The poem "it's so hard to believe" by the Belarusian poet Valzhyna Mort can be found here both in the original Belarusian and in an English translation. According to my reading, the poem seems to be comparing two eras, the childhood past and the (happier?) present, but a lot of the references are still unclear to me.
it’s so hard to believe
that once we were even younger
Dogs are mentioned twice in the poem; what does it mean that "the world was a homeless dog", who is the "somebody else" that "trained it [...] against us", and is this the same world-dog referred to in the third stanza which also seems to be taken by "another"? The second stanza begins "and this is why we wake up late at night" - what is why, exactly? What does the passage about mothers, transitioning from "sleeping with men" to "immaculate", mean in the third stanza?
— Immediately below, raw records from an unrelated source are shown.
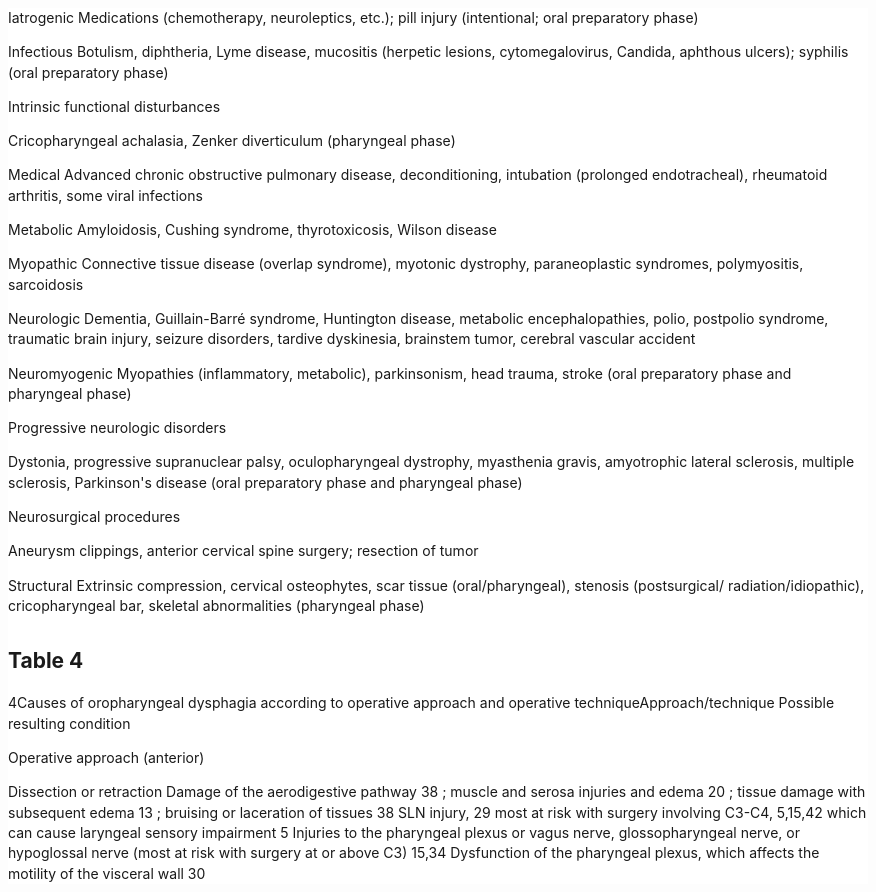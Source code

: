 Iatrogenic 
Medications (chemotherapy, neuroleptics, etc.); pill injury (intentional; oral preparatory phase) 

Infectious 
Botulism, diphtheria, Lyme disease, mucositis (herpetic lesions, cytomegalovirus, Candida, aphthous 
ulcers); syphilis (oral preparatory phase) 

Intrinsic functional 
disturbances 

Cricopharyngeal achalasia, Zenker diverticulum (pharyngeal phase) 

Medical 
Advanced chronic obstructive pulmonary disease, deconditioning, intubation 
(prolonged endotracheal), rheumatoid arthritis, some viral infections 

Metabolic 
Amyloidosis, Cushing syndrome, thyrotoxicosis, Wilson disease 

Myopathic 
Connective tissue disease (overlap syndrome), myotonic dystrophy, paraneoplastic syndromes, 
polymyositis, sarcoidosis 

Neurologic 
Dementia, Guillain-Barré syndrome, Huntington disease, metabolic encephalopathies, polio, 
postpolio syndrome, traumatic brain injury, seizure disorders, tardive dyskinesia, brainstem tumor, 
cerebral vascular accident 

Neuromyogenic 
Myopathies (inflammatory, metabolic), parkinsonism, head trauma, stroke (oral preparatory phase 
and pharyngeal phase) 

Progressive neurologic 
disorders 

Dystonia, progressive supranuclear palsy, oculopharyngeal dystrophy, myasthenia gravis, 
amyotrophic lateral sclerosis, multiple sclerosis, Parkinson's disease (oral preparatory phase 
and pharyngeal phase) 

Neurosurgical 
procedures 

Aneurysm clippings, anterior cervical spine surgery; resection of tumor 

Structural 
Extrinsic compression, cervical osteophytes, scar tissue (oral/pharyngeal), stenosis (postsurgical/ 
radiation/idiopathic), cricopharyngeal bar, skeletal abnormalities (pharyngeal phase) 


## Table 4
4Causes of oropharyngeal dysphagia according to operative approach and operative techniqueApproach/technique 
Possible resulting condition 

Operative approach (anterior) 

Dissection or retraction 
Damage of the aerodigestive pathway 38 ; muscle and serosa injuries and 
edema 20 ; tissue damage with subsequent edema 13 ; bruising or laceration of 
tissues 38 
SLN injury, 29 most at risk with surgery involving C3-C4, 5,15,42 which can cause 
laryngeal sensory impairment 5 
Injuries to the pharyngeal plexus or vagus nerve, glossopharyngeal nerve, or 
hypoglossal nerve (most at risk with surgery at or above C3) 15,34 
Dysfunction of the pharyngeal plexus, which affects the motility of the visceral 
wall 30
Where are the "towns / with white stone houses" of the fourth stanza - this seems to be describing somewhere far distant from the narrator's home, but is it geographical distance or the temporal past-to-present distance? What does it signify that "every house carries a legend of a captain" who is "young and handsome" - is this painting a more hopeful and optimistic present against a grimmer image of the past?
Who is "A.B." that the poem is dedicated to? Does the E.E. Cummings style in the English translation, with no capitals and almost no punctuation, reflect a similar choice in the original Belarusian, or does Belarusian use capitalisation differently from English anyway?